Making the perfect chapati is no less than an art. Right from achieving a certain thickness to knowing how much to toast the roti for it to be cooked just enough, is something that requires practice. But what is perhaps more important and basic is the dough. Since many Indian homes consume chapati twice a day, the dough is prepared in bulk so it can be used for long. The quantity of the dough is often kneaded so that it can last for two days since it is a tedious task to knead it fresh for every meal. But what we need to keep in mind is that the dough remains fresh for the 24 hours. It tends to turn stale when it starts to look greyish-black. This can not only waste all your efforts but also yield rotis that may also tase bad. But we’ve got your back on how to keep that dough fresh for long.

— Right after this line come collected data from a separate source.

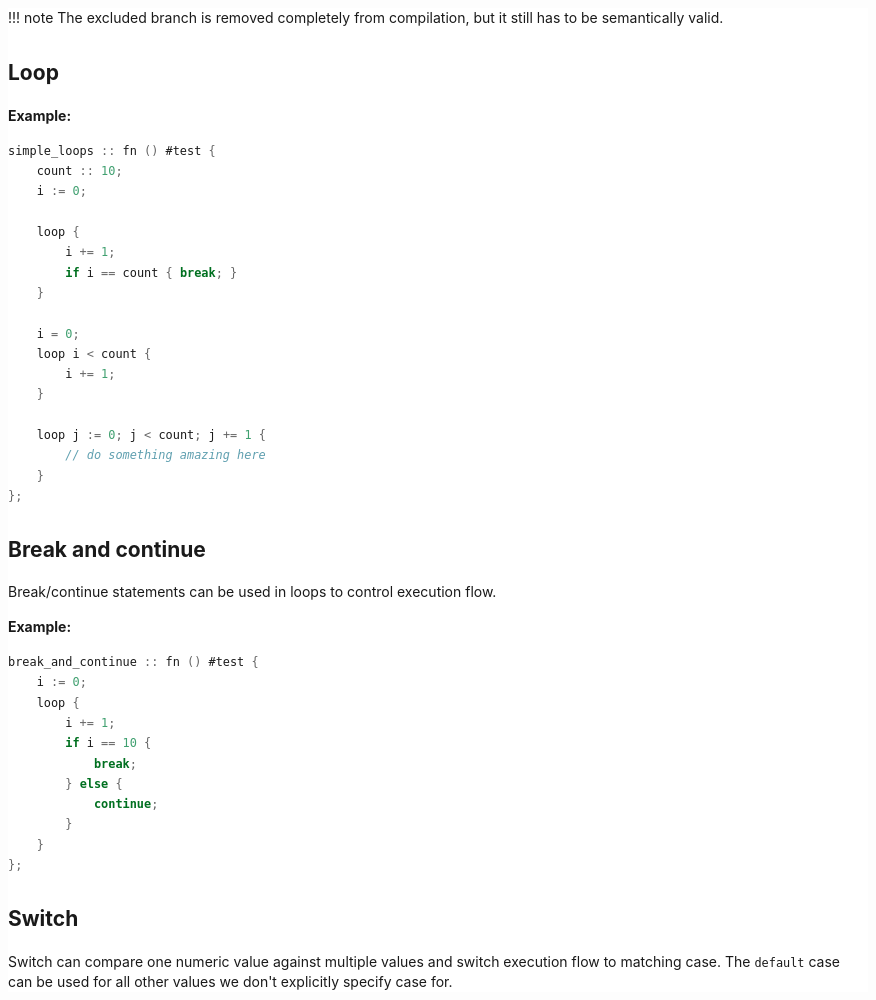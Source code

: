 !!! note
    The excluded branch is removed completely from compilation, but it still has to be
    semantically valid.

## Loop

**Example:**

```c
simple_loops :: fn () #test {
    count :: 10;
    i := 0;

    loop {
        i += 1;
        if i == count { break; }
    }

    i = 0;
    loop i < count {
        i += 1;
    }

    loop j := 0; j < count; j += 1 {
        // do something amazing here
    }
};
```

## Break and continue

Break/continue statements can be used in loops to control execution flow.

**Example:**

```c
break_and_continue :: fn () #test {
    i := 0;
    loop {
        i += 1;
        if i == 10 {
            break;
        } else {
            continue;
        }
    }
};
```

## Switch

Switch can compare one numeric value against multiple values and switch execution flow to matching
case. The `default` case can be used for all other values we don't explicitly specify case for.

How To Keep Chapati Dough Fresh For Longer
1. Using Cling-Film or Aluminium Foil
After you're done kneading and using the dough, cover it with aluminium foil or a clean cling film before storing it in a container and refrigerating it. Make sure to cover the dough completely so there are no air bubbles left inside.
2. Air-Tight Container
Store your dough in a zip lock bag or an air-tight container as well before placing it in the fridge, it prevents spoiling.
3. Use Less Water
Too much water while kneading the dough can make it spoil faster. Make sure you add water in small quantities and balance the consistency by adding dry flour.
4. Use Oil/Ghee On The Surface
Covering the dough with a layer of oil or ghee before placing it your storage container, right before refrigeration is also a good way to keep it from spoiling. The greasy layer may prevent blackening and drying of the atta.